## Goal of the exercise:
In the entries that follow, find the line containing "SV-230221 | N"; from there, copy every line exactly through the line containing "SV-230223 | Y".

[Source texts of formatted documents]
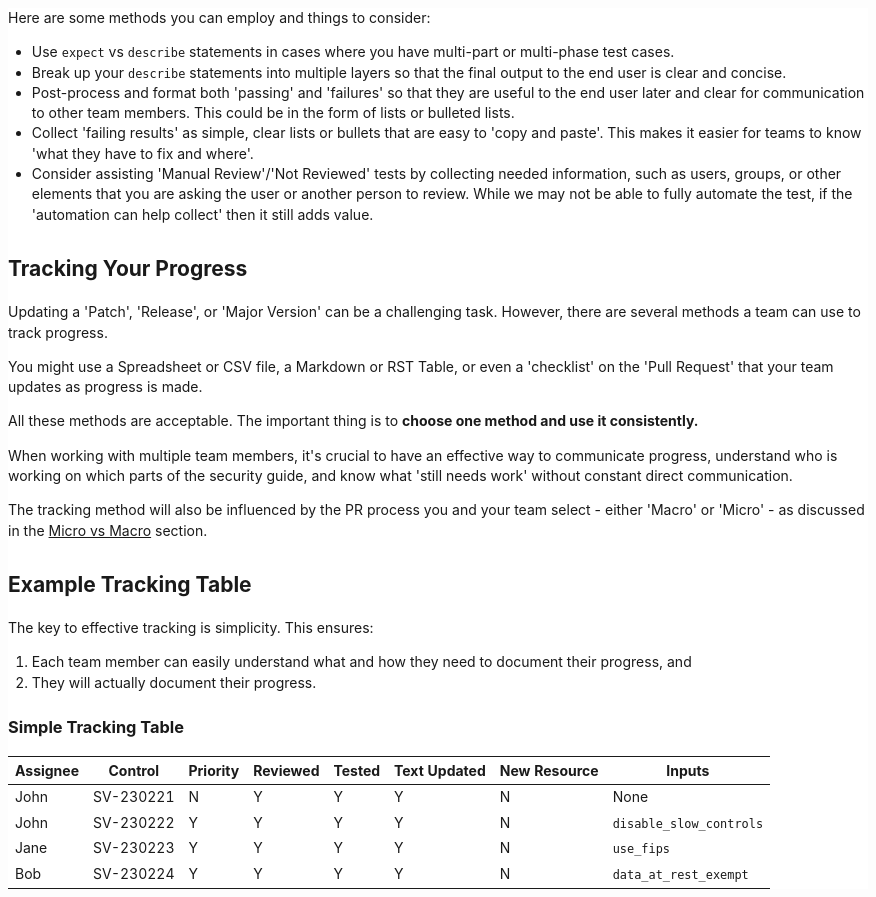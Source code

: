 Here are some methods you can employ and things to consider:

- Use `expect` vs `describe` statements in cases where you have multi-part or multi-phase test cases.
- Break up your `describe` statements into multiple layers so that the final output to the end user is clear and concise.
- Post-process and format both 'passing' and 'failures' so that they are useful to the end user later and clear for communication to other team members. This could be in the form of lists or bulleted lists.
- Collect 'failing results' as simple, clear lists or bullets that are easy to 'copy and paste'. This makes it easier for teams to know 'what they have to fix and where'.
- Consider assisting 'Manual Review'/'Not Reviewed' tests by collecting needed information, such as users, groups, or other elements that you are asking the user or another person to review. While we may not be able to fully automate the test, if the 'automation can help collect' then it still adds value.

## Tracking Your Progress

Updating a 'Patch', 'Release', or 'Major Version' can be a challenging task. However, there are several methods a team can use to track progress.

You might use a Spreadsheet or CSV file, a Markdown or RST Table, or even a 'checklist' on the 'Pull Request' that your team updates as progress is made.

All these methods are acceptable. The important thing is to **choose one method and use it consistently.**

When working with multiple team members, it's crucial to have an effective way to communicate progress, understand who is working on which parts of the security guide, and know what 'still needs work' without constant direct communication.

The tracking method will also be influenced by the PR process you and your team select - either 'Macro' or 'Micro' - as discussed in the [Micro vs Macro](https://mitre.github.io/saf-training/courses/profile-dev-test/07.html#micro-vs-massive-pull-requests-prs) section.

## Example Tracking Table

The key to effective tracking is simplicity. This ensures:

1) Each team member can easily understand what and how they need to document their progress, and
2) They will actually document their progress.

### Simple Tracking Table

| Assignee | Control   | Priority | Reviewed | Tested | Text Updated | New Resource | Inputs                  |
| -------- | --------- | -------- | -------- | ------ | ------------ | ------------ | ----------------------- |
| John     | SV-230221 | N        | Y        | Y      | Y            | N            | None                    |
| John     | SV-230222 | Y        | Y        | Y      | Y            | N            | `disable_slow_controls` |
| Jane     | SV-230223 | Y        | Y        | Y      | Y            | N            | `use_fips`              |
| Bob      | SV-230224 | Y        | Y        | Y      | Y            | N            | `data_at_rest_exempt`   |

## Exercise result:
| John     | SV-230221 | N        | Y        | Y      | Y            | N            | None                    |
| John     | SV-230222 | Y        | Y        | Y      | Y            | N            | `disable_slow_controls` |
| Jane     | SV-230223 | Y        | Y        | Y      | Y            | N            | `use_fips`              |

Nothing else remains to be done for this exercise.